2. The nine member states of the European Community consider that the traditional ties and common interests which link Europe to the Middle East oblige them to play a special role and now require them to work in a more concrete way towards peace.
3. In this regard, the nine countries of the Community base themselves on Security Council Resolutions 242 and 338 and the positions which they have expressed on several occasions, notably in their declarations of 29 June 1977, 19 September 1978, 26 March and 18 June 1979, as well as in the speech made on their behalf on 25 September 1979 by the Irish Minister for Foreign Affairs at the 34th United Nations General Assembly.
4. On the bases thus set out, the time has come to promote the recognition and implementation of the two principles universally accepted by the international community: the right to existence and to security of all States in the region, including Israel, and justice for all the peoples, which implies the recognition of the legitimate rights of the Palestinian people.
5. All of the countries in the area are entitled to live in peace within secure, recognised and guaranteed borders. The necessary guarantees for a peace settlement should be provided by the United Nations by a decision of the Security Council and, if necessary, on the basis of other mutually agreed procedures. The Nine declare that they are prepared to participate within the framework of a comprehensive settlement in a system of concrete and binding international guarantees, including (guarantees) on the ground.
6. A just solution must finally be found to the Palestinian problem, which is not simply one of refugees. The Palestinian people, which is conscious of existing as such, must be placed in a position, by an appropriate process defined within the framework of the comprehensive peace settlement, to exercise fully its right to self-determination.
7. The achievement of these objectives requires the involvement and support of all the parties concerned in the peace settlement which the Nine are endeavouring to promote in keeping with the principles formulated in the declaration referred to above. These principles are binding on all the parties concerned, and thus on the Palestinian people, and on the PLO, which will have to be associated with the negotiations.

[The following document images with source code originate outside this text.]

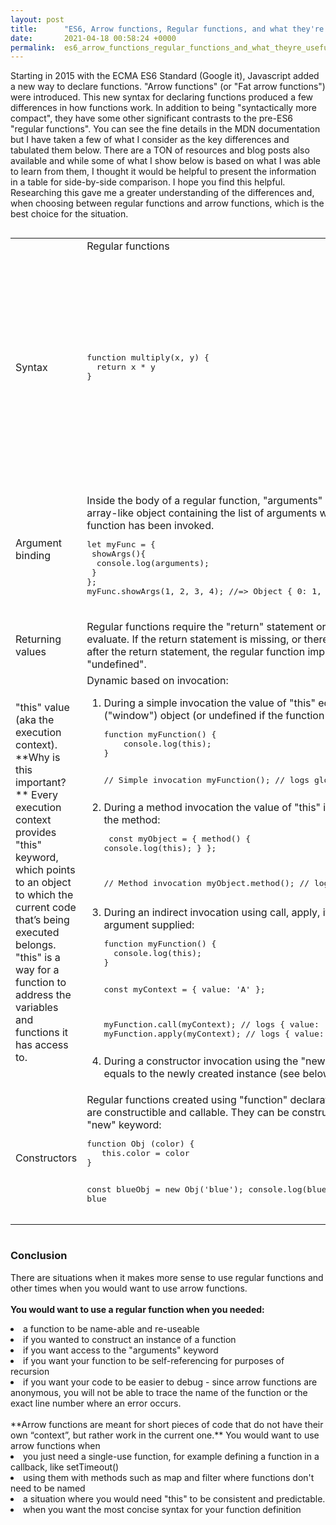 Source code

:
 ```yaml
---
layout: post
title:      "ES6, Arrow functions, Regular functions, and what they're useful for."
date:       2021-04-18 00:58:24 +0000
permalink:  es6_arrow_functions_regular_functions_and_what_theyre_useful_for
---
```


Starting in 2015 with the ECMA ES6 Standard (Google it), Javascript added a new way to declare functions.  "Arrow functions" (or "Fat arrow functions") were introduced.  This new syntax for declaring functions produced a few differences in how functions work.  In addition to being "syntactically more compact", they have some other significant contrasts to the pre-ES6 "regular functions". You can see the fine details in the MDN documentation but I have taken a few of what I consider as the key differences and tabulated them below.  There are a TON of resources and blog posts also available and while some of what I show below is based on what I was able to learn from them, I thought it would be helpful to present the information in a table for side-by-side comparison.  I hope you find this helpful.  Researching this gave me a greater understanding of the differences and, when choosing between regular functions and arrow functions, which is the best choice for the situation. 

```

```

<table style="width:100%">
  <tr>
	<td>&nbsp;</td>
	<td>Regular functions</td>
	<td>Arrow Functions </td>
  </tr>
  <tr>
	<td>Syntax</td>
	<td>
<pre>
function multiply(x, y) { 
  return x &ast; y
}
</pre>
	</td>
	<td>
<pre>
const multiply = (x, y) => { 
  return x &ast; y
}

// or on one line with a return statement (needs curly brackets) //
const multiply = (x, y) => { return x &ast; y}

// or without a return statement (no curly brackets) //
const multiply = (x, y) => x &ast; y

// or with only one argument (no parentheses around arguments) //
const multiply = x => x &ast; 3

// or no arguments - would need either () or _ //
const multiply = () => 4 &ast; 3
</pre>
	</td>
  </tr>
<tr>
<td>Argument binding</td>
<td>
Inside the body of a regular function, "arguments" is a special reserved array-like object containing the list of arguments with which the function has been invoked.
<pre>
let myFunc = {  
 showArgs(){ 
  console.log(arguments); 
 } 
}; 
myFunc.showArgs(1, 2, 3, 4); //=> Object { 0: 1, 1: 2, 2: 3, 3: 4 }
</pre>
</td>
<td>
No arguments special keyword is defined inside an arrow function.  The arguments object is resolved lexically (from the outer function).  In order to access the arguments, you have to use what are called "rest parameters".  In the example below "...args" is a "rest parameter" that holds the arguments in an array [1, 2, 3, 4].
<pre>
let myFunc = {  
  showArgs : (...args) => { 
  console.log(args); 
 } 
}; 
myFunc.showArgs(1, 2, 3, 4); //=> Array [1, 2, 3, 4]
</pre>
</td>
</tr>
<tr>
<td>Returning values</td>
<td>Regular functions require the "return" statement or an expression to evaluate.  If the return statement is missing, or there’s no expression after the return statement, the regular function implicitely returns "undefined".</td>
<td>
If the arrow function contains one expression, and you omit the function’s curly braces, then the expression is implicitly returned. There is no need for the "return" statement.
</td>
</tr>
<tr>
	<td>"this" value (aka the execution context).  **Why is this important?** Every execution context provides "this" keyword, which points to an object to which the current code that’s being executed belongs.  "this" is a way for a function to address the variables and functions it has access to.
	</td>
	<td>
	  Dynamic based on invocation:
	<ol>
	  <li>During a simple invocation the value of "this" equals to the global 
	  ("window") object (or undefined if the function runs in strict mode):<br />
<pre>
function myFunction() {
    console.log(this);
}
	  
// Simple invocation
myFunction(); // logs global object (window)
</pre>
		</li>
		<li>During a method invocation the value of "this" is the object owning the 
	  method:<br>
		<pre>
const myObject = {
  method() {
    console.log(this);
  }
};

// Method invocation
myObject.method(); // logs myObject
</pre>
</li>
	  <li>During an indirect invocation using call, apply, it is the 
	  first argument supplied:
		<br>
<pre>
function myFunction() {
  console.log(this);
}

const myContext = { value: 'A' };

myFunction.call(myContext);  // logs { value: 'A' }
myFunction.apply(myContext); // logs { value: 'A' }
</pre>
		</li>
	  <li>During a constructor invocation using the "new" keyword "this" equals to the 
	  newly created instance (see below)</li>
	</ol>
	</td>
	<td>The arrow function doesn’t define its own "this" execution context.<br />
	No matter how or where being invoked, 
	"this" value inside of an arrow 
	function always equals "this" value from the outer function - the closest "non-arrow" function:
	<pre>
const obj = {
  id: 42,
  counter: function counter() {
    setTimeout(() => {
      console.log(this.id);
    }, 1000);
  }
};

obj.counter(); //=> 42
</pre>
	</td>
  </tr>
  <tr>
  <td>Constructors</td>
  <td>Regular functions created using "function" declarations or expressions are 
  constructible and callable. They can be constructed using the "new" keyword:<br />
<pre>
function Obj (color) {
   this.color = color
}

const blueObj = new Obj('blue');
console.log(blueObj.color); // =&gt; blue
</pre>
</td>
<td>Arrow functions are anonymous (not named) so they are not constructible or callable. Using the "new" keyword throws an error:<br />
<pre>
const Obj = (color) =&gt; {
   this.color = color
}
	
const blueObj = new Obj('blue'); // =&gt; "TypeError: Obj is not a constructor".
</pre>
</td>
  </tr>
</table>

```

```

### Conclusion
There are situations when it makes more sense to use regular functions and other times when you would want to use arrow functions.  
<br>**You would want to use a regular function when you needed:**
<li>a function to be name-able and re-useable
<li>if you wanted to construct an instance of a function 
<li>if you want access to the "arguments" keyword
<li>if you want your function to be self-referencing for purposes of recursion
<li>if you want your code to be easier to debug - since arrow functions are anonymous, you will not be able to trace the name of the function or the exact line number where an error occurs.
<br>
<br>**Arrow functions are meant for short pieces of code that do not have their own “context”, but rather work in the current one.**
You would want to use arrow functions when 
<li>you just need a single-use function, for example defining a function in a callback, like setTimeout()
<li>using them with methods such as map and filter where functions don't need to be named
<li>a situation where you would need "this" to be consistent and predictable.
<li>when you want the most concise syntax for your function definition

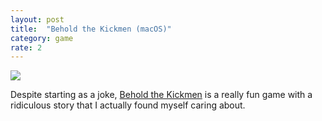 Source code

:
 ```yaml
---
layout: post
title:  "Behold the Kickmen (macOS)"
category: game
rate: 2
---
```


![](https://rmlewisuk.s3.amazonaws.com/behold-the-kickmen.png)

Despite starting as a joke, [Behold the Kickmen](http://store.steampowered.com/app/529440/Behold_the_Kickmen/) is a really fun game with a ridiculous story that I actually found myself caring about. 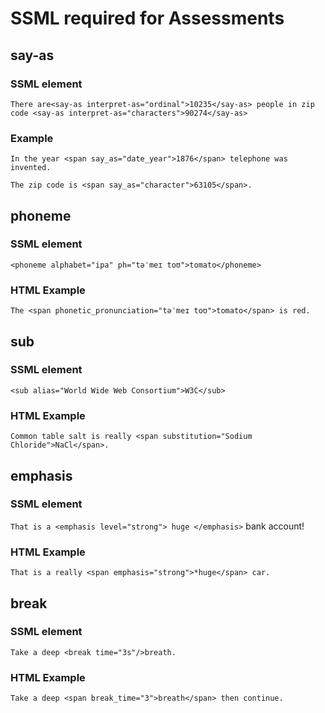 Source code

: # SSML required for Assessments

## say-as

### SSML element

```There are<say-as interpret-as="ordinal">10235</say-as> people in zip code <say-as interpret-as="characters">90274</say-as>```

### Example

```In the year <span say_as="date_year">1876</span> telephone was invented.```

```The zip code is <span say_as="character">63105</span>.```

## phoneme

### SSML element
```<phoneme alphabet="ipa" ph="təˈmeɪ toʊ">tomato</phoneme>```

### HTML Example
```The <span phonetic_pronunciation="təˈmeɪ toʊ">tomato</span> is red.```

## sub

### SSML element

```<sub alias="World Wide Web Consortium">W3C</sub>```

### HTML Example
```Common table salt is really <span substitution="Sodium Chloride">NaCl</span>.```

## emphasis

### SSML element
```That is a <emphasis level="strong"> huge </emphasis>```
  bank account!
  
### HTML Example
```That is a really <span emphasis="strong">*huge</span> car.```

## break

### SSML element

```Take a deep <break time="3s"/>breath.```

### HTML Example
```Take a deep <span break_time="3">breath</span> then continue.``` 
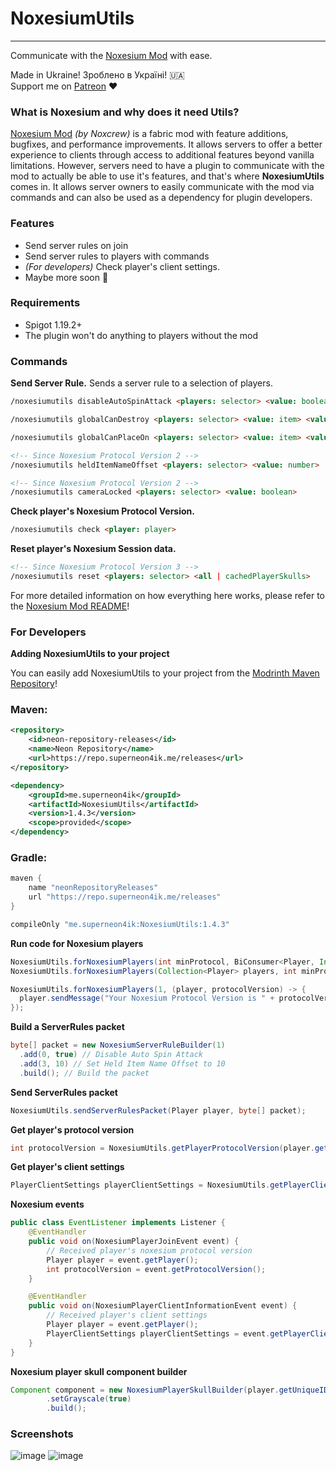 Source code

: # NoxesiumUtils
----------------
Communicate with the [Noxesium Mod](https://github.com/Noxcrew/noxesium) with ease.

Made in Ukraine! Зроблено в Україні! 🇺🇦\
Support me on [Patreon](https://patreon.com/SuperNeon4ik) ❤️

### What is Noxesium and why does it need Utils?
[Noxesium Mod](https://github.com/Noxcrew/noxesium) _(by Noxcrew)_ is a fabric mod with feature additions, bugfixes, and performance improvements. It allows servers to offer a better experience to clients through access to additional features beyond vanilla limitations. However, servers need to have a plugin to communicate with the mod to actually be able to use it's features, and that's where **NoxesiumUtils** comes in. It allows server owners to easily communicate with the mod via commands and can also be used as a dependency for plugin developers.

### Features
- Send server rules on join
- Send server rules to players with commands
- *(For developers)* Check player's client settings.
- Maybe more soon 🤔

### Requirements
- Spigot 1.19.2+
- The plugin won't do anything to players without the mod

### Commands
**Send Server Rule.** Sends a server rule to a selection of players.
```html
/noxesiumutils disableAutoSpinAttack <players: selector> <value: boolean>
```
```html
/noxesiumutils globalCanDestroy <players: selector> <value: item> <value: item> <value: item> ...
```
```html
/noxesiumutils globalCanPlaceOn <players: selector> <value: item> <value: item> <value: item> ...
```
```html
<!-- Since Noxesium Protocol Version 2 -->
/noxesiumutils heldItemNameOffset <players: selector> <value: number>
```
```html
<!-- Since Noxesium Protocol Version 2 -->
/noxesiumutils cameraLocked <players: selector> <value: boolean>
```

**Check player's Noxesium Protocol Version.**
```html
/noxesiumutils check <player: player>
```
**Reset player's Noxesium Session data.**
```html
<!-- Since Noxesium Protocol Version 3 -->
/noxesiumutils reset <players: selector> <all | cachedPlayerSkulls>
```

For more detailed information on how everything here works, please refer to the [Noxesium Mod README](https://github.com/Noxcrew/noxesium/#readme)!

### For Developers
**Adding NoxesiumUtils to your project**

You can easily add NoxesiumUtils to your project from the [Modrinth Maven Repository](https://docs.modrinth.com/docs/tutorials/maven/)!
### Maven:
```xml
<repository>
    <id>neon-repository-releases</id>
    <name>Neon Repository</name>
    <url>https://repo.superneon4ik.me/releases</url>
</repository>
```
```xml
<dependency>
    <groupId>me.superneon4ik</groupId>
    <artifactId>NoxesiumUtils</artifactId>
    <version>1.4.3</version>
    <scope>provided</scope>
</dependency>
```

### Gradle:
```gradle
maven {
    name "neonRepositoryReleases"
    url "https://repo.superneon4ik.me/releases"
}
```
```gradle
compileOnly "me.superneon4ik:NoxesiumUtils:1.4.3"
```

**Run code for Noxesium players**
```java
NoxesiumUtils.forNoxesiumPlayers(int minProtocol, BiConsumer<Player, Integer> playerConsumer);
NoxesiumUtils.forNoxesiumPlayers(Collection<Player> players, int minProtocol, BiConsumer<Player, Integer> playerConsumer);
```
```java
NoxesiumUtils.forNoxesiumPlayers(1, (player, protocolVersion) -> {
  player.sendMessage("Your Noxesium Protocol Version is " + protocolVersion);
});
```

**Build a ServerRules packet**
```java
byte[] packet = new NoxesiumServerRuleBuilder(1)
  .add(0, true) // Disable Auto Spin Attack
  .add(3, 10) // Set Held Item Name Offset to 10
  .build(); // Build the packet
```

**Send ServerRules packet**
```java
NoxesiumUtils.sendServerRulesPacket(Player player, byte[] packet);
```

**Get player's protocol version**
```java
int protocolVersion = NoxesiumUtils.getPlayerProtocolVersion(player.getUniqueId());
```

**Get player's client settings**
```java
PlayerClientSettings playerClientSettings = NoxesiumUtils.getPlayerClientSettings(player.getUniqueId());
```

**Noxesium events**
```java
public class EventListener implements Listener {
    @EventHandler
    public void on(NoxesiumPlayerJoinEvent event) {
        // Received player's noxesium protocol version
        Player player = event.getPlayer();
        int protocolVersion = event.getProtocolVersion();
    }

    @EventHandler
    public void on(NoxesiumPlayerClientInformationEvent event) {
        // Received player's client settings
        Player player = event.getPlayer();
        PlayerClientSettings playerClientSettings = event.getPlayerClientSettings();
    }
}
```

**Noxesium player skull component builder**
```java
Component component = new NoxesiumPlayerSkullBuilder(player.getUniqueID())
        .setGrayscale(true)
        .build();

```

### Screenshots
![image](https://user-images.githubusercontent.com/52915540/233479245-01f9fb7e-1d7c-4e98-83ed-ee235e696ff2.png)
![image](https://user-images.githubusercontent.com/52915540/233479405-5f7a96b1-8676-4ea9-9328-0988d348b1ed.png)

8. The Nine recognise the special importance of the role played by the question of Jerusalem for all the parties concerned. The Nine stress that they will not accept any unilateral initiative designed to change the status of Jerusalem and that any agreement on the city's status should guarantee freedom of access for everyone to the Holy Places.
9. The Nine stress the need for Israel to put an end to the territorial occupation which it has maintained since the conflict of 1967, as it has done for part of Sinai. They are deeply convinced that the Israeli settlements constitute a serious obstacle to the peace process in the Middle East. The Nine consider that these settlements, as well as modifications in population and property in the occupied Arab territories, are illegal under international law.
10. Concerned as they are to put an end to violence, the Nine consider that only the renunciation of force or the threatened use of force by all the parties can create a climate of confidence in the area, and constitute a basic element for a comprehensive settlement of the conflict in the Middle East.
11. The Nine have decided to make the necessary contacts with all the parties concerned. The objective of these contacts would be to ascertain the position of the various parties with respect to the principles set out in this declaration and in the light of the results of this consultation process to determine the form which an initiative on their part could take.